-- Materials provided follows --
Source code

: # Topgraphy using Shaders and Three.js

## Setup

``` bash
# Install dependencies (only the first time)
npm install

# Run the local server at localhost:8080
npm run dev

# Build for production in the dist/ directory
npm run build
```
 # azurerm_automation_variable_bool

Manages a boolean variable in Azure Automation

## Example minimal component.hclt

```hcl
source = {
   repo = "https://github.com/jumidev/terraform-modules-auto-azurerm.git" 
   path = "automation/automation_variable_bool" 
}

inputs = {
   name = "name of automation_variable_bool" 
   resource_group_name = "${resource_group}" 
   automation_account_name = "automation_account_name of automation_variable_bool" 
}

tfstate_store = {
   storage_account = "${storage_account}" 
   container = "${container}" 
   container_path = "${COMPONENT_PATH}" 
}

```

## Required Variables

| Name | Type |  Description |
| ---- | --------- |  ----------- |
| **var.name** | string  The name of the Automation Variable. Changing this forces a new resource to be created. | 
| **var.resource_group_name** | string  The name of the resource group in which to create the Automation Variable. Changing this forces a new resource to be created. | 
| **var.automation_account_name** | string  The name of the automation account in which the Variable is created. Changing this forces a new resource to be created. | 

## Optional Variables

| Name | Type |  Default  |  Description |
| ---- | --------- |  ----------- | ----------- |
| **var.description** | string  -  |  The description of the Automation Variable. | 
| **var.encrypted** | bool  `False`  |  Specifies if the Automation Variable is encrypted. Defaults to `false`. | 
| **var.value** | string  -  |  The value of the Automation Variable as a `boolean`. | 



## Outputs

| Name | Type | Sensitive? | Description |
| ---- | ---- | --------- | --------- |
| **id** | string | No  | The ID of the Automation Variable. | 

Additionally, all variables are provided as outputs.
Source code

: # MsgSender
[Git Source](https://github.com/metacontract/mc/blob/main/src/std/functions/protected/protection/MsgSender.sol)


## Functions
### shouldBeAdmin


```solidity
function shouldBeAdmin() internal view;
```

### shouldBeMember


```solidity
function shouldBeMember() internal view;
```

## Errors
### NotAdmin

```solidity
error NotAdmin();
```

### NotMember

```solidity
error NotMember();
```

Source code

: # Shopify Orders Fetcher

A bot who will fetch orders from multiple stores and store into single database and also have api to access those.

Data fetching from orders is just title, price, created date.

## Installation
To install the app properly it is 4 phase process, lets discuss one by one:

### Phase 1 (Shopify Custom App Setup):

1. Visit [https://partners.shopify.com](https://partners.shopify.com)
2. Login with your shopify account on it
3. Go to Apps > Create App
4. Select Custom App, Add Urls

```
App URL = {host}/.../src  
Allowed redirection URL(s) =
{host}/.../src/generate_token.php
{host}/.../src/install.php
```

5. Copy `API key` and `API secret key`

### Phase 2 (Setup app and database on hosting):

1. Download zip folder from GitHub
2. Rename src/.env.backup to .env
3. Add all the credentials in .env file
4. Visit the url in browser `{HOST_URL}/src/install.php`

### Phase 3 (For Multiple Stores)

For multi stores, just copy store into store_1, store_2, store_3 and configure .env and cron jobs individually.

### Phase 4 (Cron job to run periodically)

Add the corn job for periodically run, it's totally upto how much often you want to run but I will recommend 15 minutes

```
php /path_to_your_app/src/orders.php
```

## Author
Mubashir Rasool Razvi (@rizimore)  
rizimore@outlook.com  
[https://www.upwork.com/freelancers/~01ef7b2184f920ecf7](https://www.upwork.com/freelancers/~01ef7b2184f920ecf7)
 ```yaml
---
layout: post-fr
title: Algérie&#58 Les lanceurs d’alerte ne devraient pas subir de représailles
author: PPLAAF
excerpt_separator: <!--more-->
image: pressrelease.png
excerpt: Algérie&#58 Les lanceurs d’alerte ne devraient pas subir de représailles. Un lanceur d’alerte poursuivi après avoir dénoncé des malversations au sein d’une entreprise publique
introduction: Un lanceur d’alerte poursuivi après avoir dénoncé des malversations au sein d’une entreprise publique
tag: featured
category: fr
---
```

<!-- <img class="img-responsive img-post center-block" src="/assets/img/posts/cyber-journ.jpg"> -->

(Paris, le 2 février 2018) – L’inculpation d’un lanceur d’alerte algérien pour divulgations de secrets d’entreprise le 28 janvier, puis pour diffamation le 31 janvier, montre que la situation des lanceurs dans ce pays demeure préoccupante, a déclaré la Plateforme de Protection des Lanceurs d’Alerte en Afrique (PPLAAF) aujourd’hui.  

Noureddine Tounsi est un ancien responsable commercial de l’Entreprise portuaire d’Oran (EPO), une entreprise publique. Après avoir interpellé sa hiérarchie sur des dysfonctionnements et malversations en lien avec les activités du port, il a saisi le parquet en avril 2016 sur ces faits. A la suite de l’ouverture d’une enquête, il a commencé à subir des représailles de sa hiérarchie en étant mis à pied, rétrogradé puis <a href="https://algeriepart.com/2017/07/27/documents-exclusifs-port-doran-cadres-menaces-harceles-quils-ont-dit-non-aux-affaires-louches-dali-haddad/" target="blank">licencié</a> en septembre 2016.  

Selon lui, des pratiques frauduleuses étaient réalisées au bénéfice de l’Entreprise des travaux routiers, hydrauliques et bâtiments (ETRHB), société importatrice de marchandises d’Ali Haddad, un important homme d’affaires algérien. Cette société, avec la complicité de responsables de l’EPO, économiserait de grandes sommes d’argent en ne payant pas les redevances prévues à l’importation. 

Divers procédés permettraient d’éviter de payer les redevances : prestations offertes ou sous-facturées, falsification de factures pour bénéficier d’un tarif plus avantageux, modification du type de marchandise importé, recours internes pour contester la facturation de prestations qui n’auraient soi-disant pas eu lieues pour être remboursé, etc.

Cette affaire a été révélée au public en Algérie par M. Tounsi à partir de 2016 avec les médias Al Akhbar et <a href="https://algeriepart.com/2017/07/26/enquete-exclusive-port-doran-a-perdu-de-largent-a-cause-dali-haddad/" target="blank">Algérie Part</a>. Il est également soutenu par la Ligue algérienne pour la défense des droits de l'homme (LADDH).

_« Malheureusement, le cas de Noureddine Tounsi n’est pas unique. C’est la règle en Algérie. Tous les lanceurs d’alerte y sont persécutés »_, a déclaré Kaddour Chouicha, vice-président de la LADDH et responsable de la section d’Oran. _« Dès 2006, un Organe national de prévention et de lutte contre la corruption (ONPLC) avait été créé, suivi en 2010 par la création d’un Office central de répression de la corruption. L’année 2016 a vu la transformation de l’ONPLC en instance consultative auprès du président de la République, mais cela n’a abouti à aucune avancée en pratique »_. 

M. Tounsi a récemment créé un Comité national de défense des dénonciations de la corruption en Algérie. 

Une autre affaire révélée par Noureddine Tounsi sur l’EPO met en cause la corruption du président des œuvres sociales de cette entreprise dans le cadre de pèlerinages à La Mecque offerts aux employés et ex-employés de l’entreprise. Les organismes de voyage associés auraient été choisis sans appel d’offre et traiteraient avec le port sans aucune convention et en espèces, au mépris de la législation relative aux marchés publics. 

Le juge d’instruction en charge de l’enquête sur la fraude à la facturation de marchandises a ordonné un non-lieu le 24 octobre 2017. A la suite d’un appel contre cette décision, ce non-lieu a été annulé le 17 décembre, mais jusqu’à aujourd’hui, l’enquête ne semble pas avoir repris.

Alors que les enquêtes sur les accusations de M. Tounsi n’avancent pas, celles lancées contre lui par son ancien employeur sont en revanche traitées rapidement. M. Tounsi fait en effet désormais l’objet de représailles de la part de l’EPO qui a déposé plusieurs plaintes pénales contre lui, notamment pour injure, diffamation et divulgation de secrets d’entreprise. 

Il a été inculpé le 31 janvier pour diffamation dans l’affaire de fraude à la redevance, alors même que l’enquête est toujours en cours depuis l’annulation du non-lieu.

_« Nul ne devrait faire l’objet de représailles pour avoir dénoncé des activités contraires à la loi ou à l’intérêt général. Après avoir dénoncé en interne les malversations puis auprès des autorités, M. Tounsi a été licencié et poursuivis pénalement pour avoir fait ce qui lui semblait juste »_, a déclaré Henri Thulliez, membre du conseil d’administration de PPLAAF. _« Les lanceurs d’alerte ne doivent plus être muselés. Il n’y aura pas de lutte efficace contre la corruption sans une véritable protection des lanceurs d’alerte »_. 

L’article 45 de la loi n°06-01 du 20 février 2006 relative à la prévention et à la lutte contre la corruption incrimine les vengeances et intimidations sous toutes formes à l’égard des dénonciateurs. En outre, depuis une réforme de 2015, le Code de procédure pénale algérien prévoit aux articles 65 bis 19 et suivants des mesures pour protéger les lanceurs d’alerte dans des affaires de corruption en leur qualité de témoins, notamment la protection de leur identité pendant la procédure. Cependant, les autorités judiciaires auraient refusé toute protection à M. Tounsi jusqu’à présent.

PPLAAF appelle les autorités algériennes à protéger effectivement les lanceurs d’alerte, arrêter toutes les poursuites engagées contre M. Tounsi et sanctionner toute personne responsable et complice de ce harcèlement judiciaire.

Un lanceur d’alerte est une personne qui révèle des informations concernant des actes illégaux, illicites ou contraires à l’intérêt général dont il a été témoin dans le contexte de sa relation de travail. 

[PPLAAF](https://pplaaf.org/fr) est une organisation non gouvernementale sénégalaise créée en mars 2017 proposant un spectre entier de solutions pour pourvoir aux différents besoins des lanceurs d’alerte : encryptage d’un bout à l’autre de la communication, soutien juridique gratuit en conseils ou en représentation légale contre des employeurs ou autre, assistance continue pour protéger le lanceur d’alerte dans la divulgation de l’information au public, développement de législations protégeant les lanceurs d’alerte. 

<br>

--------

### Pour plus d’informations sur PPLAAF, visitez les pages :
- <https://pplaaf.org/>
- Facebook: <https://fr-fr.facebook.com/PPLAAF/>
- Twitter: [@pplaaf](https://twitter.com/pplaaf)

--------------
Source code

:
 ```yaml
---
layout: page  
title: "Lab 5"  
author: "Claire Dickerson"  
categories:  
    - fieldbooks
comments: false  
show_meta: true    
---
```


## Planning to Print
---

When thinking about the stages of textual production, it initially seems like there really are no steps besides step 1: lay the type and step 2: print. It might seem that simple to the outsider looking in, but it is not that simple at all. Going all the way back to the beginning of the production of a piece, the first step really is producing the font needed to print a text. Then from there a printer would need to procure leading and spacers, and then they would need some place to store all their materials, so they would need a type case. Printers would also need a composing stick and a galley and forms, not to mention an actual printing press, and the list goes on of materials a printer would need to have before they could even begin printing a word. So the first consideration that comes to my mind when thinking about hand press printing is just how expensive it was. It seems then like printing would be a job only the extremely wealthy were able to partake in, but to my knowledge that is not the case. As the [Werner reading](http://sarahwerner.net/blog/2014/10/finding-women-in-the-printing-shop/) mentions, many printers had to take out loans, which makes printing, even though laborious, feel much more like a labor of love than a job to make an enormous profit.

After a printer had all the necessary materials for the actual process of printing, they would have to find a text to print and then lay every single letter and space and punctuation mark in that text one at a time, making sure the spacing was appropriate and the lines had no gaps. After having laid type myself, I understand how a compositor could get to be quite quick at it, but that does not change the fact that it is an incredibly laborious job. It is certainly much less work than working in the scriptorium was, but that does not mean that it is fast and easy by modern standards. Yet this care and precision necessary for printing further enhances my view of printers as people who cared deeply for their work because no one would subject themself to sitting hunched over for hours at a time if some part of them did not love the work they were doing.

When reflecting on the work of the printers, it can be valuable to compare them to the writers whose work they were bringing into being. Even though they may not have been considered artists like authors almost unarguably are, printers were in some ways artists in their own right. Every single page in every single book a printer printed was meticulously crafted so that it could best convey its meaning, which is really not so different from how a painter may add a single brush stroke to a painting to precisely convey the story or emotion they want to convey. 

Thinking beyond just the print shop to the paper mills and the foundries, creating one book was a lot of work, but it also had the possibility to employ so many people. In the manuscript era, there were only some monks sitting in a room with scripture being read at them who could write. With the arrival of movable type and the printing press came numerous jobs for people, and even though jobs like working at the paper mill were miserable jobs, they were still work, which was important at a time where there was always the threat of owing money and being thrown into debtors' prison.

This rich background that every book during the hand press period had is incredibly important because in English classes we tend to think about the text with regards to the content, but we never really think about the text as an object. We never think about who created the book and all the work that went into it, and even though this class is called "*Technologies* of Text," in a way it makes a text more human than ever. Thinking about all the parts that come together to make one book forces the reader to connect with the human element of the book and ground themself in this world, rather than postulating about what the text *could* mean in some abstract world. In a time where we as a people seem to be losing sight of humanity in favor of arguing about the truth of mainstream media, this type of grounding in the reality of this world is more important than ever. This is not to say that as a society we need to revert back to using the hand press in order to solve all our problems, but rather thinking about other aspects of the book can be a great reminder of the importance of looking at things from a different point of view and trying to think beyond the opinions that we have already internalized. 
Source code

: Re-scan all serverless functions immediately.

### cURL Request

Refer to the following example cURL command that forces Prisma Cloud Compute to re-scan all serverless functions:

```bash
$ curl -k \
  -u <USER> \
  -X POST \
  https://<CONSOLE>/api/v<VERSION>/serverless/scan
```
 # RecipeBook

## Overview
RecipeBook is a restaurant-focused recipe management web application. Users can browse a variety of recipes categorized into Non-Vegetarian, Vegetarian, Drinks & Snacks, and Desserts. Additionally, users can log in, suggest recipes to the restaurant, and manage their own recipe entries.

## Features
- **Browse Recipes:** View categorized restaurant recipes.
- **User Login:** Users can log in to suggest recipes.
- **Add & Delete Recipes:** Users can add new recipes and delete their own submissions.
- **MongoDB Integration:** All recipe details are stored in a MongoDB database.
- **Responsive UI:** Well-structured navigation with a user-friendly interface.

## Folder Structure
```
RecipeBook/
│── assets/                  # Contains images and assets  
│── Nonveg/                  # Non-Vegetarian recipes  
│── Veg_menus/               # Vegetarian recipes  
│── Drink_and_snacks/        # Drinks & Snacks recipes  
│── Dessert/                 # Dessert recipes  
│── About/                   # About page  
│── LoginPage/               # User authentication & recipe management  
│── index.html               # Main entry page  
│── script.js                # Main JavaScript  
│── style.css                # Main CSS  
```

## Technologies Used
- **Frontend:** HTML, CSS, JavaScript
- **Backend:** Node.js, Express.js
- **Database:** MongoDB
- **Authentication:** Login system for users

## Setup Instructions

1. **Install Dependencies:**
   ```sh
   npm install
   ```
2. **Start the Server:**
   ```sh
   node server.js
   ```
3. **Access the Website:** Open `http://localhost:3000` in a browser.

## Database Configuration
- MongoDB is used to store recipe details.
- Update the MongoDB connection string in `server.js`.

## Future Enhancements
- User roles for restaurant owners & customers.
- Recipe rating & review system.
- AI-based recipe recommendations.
-- Materials provided concluded --
■ **Your goal**
Show every line from the entries above in which the word "informations" appears.

■ **Result for this task**
Un lanceur d’alerte est une personne qui révèle des informations concernant des actes illégaux, illicites ou contraires à l’intérêt général dont il a été témoin dans le contexte de sa relation de travail. 
### Pour plus d’informations sur PPLAAF, visitez les pages :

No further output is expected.